Collected data:
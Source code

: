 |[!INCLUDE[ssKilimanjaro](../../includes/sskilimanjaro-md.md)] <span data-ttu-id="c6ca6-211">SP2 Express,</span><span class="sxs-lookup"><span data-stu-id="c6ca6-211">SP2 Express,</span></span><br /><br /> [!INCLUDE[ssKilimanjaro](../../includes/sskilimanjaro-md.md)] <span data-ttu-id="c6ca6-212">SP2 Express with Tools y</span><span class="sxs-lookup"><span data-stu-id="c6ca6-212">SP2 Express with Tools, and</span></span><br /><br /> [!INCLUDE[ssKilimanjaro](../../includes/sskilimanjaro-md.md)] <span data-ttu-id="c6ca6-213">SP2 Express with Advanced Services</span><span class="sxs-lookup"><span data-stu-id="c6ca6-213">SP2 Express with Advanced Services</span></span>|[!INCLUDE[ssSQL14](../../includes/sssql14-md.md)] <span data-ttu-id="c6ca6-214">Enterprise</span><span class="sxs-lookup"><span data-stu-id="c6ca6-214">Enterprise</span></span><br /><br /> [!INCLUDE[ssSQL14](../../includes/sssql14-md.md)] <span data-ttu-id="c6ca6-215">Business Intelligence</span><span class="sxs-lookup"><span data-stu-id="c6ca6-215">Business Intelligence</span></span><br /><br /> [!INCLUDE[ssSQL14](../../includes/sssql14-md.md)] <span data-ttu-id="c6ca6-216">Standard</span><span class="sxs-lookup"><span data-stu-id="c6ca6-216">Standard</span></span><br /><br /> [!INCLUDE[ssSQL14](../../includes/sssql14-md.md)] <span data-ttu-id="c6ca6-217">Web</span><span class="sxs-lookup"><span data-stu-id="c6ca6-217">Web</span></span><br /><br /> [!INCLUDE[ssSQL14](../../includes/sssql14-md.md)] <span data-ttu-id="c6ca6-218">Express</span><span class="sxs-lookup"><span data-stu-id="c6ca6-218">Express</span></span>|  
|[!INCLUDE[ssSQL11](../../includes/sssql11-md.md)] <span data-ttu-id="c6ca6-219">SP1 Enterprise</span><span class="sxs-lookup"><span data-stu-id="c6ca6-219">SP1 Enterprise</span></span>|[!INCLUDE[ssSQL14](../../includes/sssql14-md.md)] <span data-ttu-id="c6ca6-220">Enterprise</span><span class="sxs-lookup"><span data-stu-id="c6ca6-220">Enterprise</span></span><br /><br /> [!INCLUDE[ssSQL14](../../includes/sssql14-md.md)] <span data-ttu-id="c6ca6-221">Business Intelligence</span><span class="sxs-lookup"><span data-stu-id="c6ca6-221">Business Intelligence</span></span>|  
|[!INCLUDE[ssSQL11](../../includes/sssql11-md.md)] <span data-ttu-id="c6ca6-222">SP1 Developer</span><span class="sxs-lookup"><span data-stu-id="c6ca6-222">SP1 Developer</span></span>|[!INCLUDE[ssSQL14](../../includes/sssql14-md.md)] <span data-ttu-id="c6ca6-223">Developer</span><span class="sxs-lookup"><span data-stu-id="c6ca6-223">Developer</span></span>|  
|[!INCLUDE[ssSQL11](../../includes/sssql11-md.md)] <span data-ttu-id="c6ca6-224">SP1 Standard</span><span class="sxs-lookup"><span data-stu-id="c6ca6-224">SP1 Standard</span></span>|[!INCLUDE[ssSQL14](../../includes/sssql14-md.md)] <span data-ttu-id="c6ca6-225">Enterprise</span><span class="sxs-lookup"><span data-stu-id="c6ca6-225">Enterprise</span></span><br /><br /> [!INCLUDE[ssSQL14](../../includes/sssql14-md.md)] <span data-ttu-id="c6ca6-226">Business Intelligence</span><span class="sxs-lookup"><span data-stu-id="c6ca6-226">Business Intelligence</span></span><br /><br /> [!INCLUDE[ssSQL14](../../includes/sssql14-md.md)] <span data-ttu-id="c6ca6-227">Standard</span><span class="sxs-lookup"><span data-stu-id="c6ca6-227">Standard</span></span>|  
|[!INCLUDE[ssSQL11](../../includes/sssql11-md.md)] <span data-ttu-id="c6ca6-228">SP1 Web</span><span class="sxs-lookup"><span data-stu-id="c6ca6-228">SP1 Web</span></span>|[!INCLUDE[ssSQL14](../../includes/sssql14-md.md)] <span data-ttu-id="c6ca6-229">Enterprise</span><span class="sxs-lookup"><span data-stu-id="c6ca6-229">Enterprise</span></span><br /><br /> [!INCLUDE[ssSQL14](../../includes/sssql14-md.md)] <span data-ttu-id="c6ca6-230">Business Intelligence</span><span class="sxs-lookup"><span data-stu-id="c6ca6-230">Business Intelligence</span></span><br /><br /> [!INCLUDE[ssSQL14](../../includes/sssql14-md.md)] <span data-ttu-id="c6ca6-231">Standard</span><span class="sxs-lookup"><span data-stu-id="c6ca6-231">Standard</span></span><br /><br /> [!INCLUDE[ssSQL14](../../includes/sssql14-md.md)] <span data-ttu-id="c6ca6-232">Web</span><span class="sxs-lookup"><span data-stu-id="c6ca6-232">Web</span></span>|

WHAT NEEDS TO BE DONE -> Your answer must be every record above, set down exactly as written.

SOLUTION FOR THIS PROBLEM ->
Source code

: |[!INCLUDE[ssKilimanjaro](../../includes/sskilimanjaro-md.md)] <span data-ttu-id="c6ca6-211">SP2 Express,</span><span class="sxs-lookup"><span data-stu-id="c6ca6-211">SP2 Express,</span></span><br /><br /> [!INCLUDE[ssKilimanjaro](../../includes/sskilimanjaro-md.md)] <span data-ttu-id="c6ca6-212">SP2 Express with Tools y</span><span class="sxs-lookup"><span data-stu-id="c6ca6-212">SP2 Express with Tools, and</span></span><br /><br /> [!INCLUDE[ssKilimanjaro](../../includes/sskilimanjaro-md.md)] <span data-ttu-id="c6ca6-213">SP2 Express with Advanced Services</span><span class="sxs-lookup"><span data-stu-id="c6ca6-213">SP2 Express with Advanced Services</span></span>|[!INCLUDE[ssSQL14](../../includes/sssql14-md.md)] <span data-ttu-id="c6ca6-214">Enterprise</span><span class="sxs-lookup"><span data-stu-id="c6ca6-214">Enterprise</span></span><br /><br /> [!INCLUDE[ssSQL14](../../includes/sssql14-md.md)] <span data-ttu-id="c6ca6-215">Business Intelligence</span><span class="sxs-lookup"><span data-stu-id="c6ca6-215">Business Intelligence</span></span><br /><br /> [!INCLUDE[ssSQL14](../../includes/sssql14-md.md)] <span data-ttu-id="c6ca6-216">Standard</span><span class="sxs-lookup"><span data-stu-id="c6ca6-216">Standard</span></span><br /><br /> [!INCLUDE[ssSQL14](../../includes/sssql14-md.md)] <span data-ttu-id="c6ca6-217">Web</span><span class="sxs-lookup"><span data-stu-id="c6ca6-217">Web</span></span><br /><br /> [!INCLUDE[ssSQL14](../../includes/sssql14-md.md)] <span data-ttu-id="c6ca6-218">Express</span><span class="sxs-lookup"><span data-stu-id="c6ca6-218">Express</span></span>|  
|[!INCLUDE[ssSQL11](../../includes/sssql11-md.md)] <span data-ttu-id="c6ca6-219">SP1 Enterprise</span><span class="sxs-lookup"><span data-stu-id="c6ca6-219">SP1 Enterprise</span></span>|[!INCLUDE[ssSQL14](../../includes/sssql14-md.md)] <span data-ttu-id="c6ca6-220">Enterprise</span><span class="sxs-lookup"><span data-stu-id="c6ca6-220">Enterprise</span></span><br /><br /> [!INCLUDE[ssSQL14](../../includes/sssql14-md.md)] <span data-ttu-id="c6ca6-221">Business Intelligence</span><span class="sxs-lookup"><span data-stu-id="c6ca6-221">Business Intelligence</span></span>|  
|[!INCLUDE[ssSQL11](../../includes/sssql11-md.md)] <span data-ttu-id="c6ca6-222">SP1 Developer</span><span class="sxs-lookup"><span data-stu-id="c6ca6-222">SP1 Developer</span></span>|[!INCLUDE[ssSQL14](../../includes/sssql14-md.md)] <span data-ttu-id="c6ca6-223">Developer</span><span class="sxs-lookup"><span data-stu-id="c6ca6-223">Developer</span></span>|  
|[!INCLUDE[ssSQL11](../../includes/sssql11-md.md)] <span data-ttu-id="c6ca6-224">SP1 Standard</span><span class="sxs-lookup"><span data-stu-id="c6ca6-224">SP1 Standard</span></span>|[!INCLUDE[ssSQL14](../../includes/sssql14-md.md)] <span data-ttu-id="c6ca6-225">Enterprise</span><span class="sxs-lookup"><span data-stu-id="c6ca6-225">Enterprise</span></span><br /><br /> [!INCLUDE[ssSQL14](../../includes/sssql14-md.md)] <span data-ttu-id="c6ca6-226">Business Intelligence</span><span class="sxs-lookup"><span data-stu-id="c6ca6-226">Business Intelligence</span></span><br /><br /> [!INCLUDE[ssSQL14](../../includes/sssql14-md.md)] <span data-ttu-id="c6ca6-227">Standard</span><span class="sxs-lookup"><span data-stu-id="c6ca6-227">Standard</span></span>|  
|[!INCLUDE[ssSQL11](../../includes/sssql11-md.md)] <span data-ttu-id="c6ca6-228">SP1 Web</span><span class="sxs-lookup"><span data-stu-id="c6ca6-228">SP1 Web</span></span>|[!INCLUDE[ssSQL14](../../includes/sssql14-md.md)] <span data-ttu-id="c6ca6-229">Enterprise</span><span class="sxs-lookup"><span data-stu-id="c6ca6-229">Enterprise</span></span><br /><br /> [!INCLUDE[ssSQL14](../../includes/sssql14-md.md)] <span data-ttu-id="c6ca6-230">Business Intelligence</span><span class="sxs-lookup"><span data-stu-id="c6ca6-230">Business Intelligence</span></span><br /><br /> [!INCLUDE[ssSQL14](../../includes/sssql14-md.md)] <span data-ttu-id="c6ca6-231">Standard</span><span class="sxs-lookup"><span data-stu-id="c6ca6-231">Standard</span></span><br /><br /> [!INCLUDE[ssSQL14](../../includes/sssql14-md.md)] <span data-ttu-id="c6ca6-232">Web</span><span class="sxs-lookup"><span data-stu-id="c6ca6-232">Web</span></span>|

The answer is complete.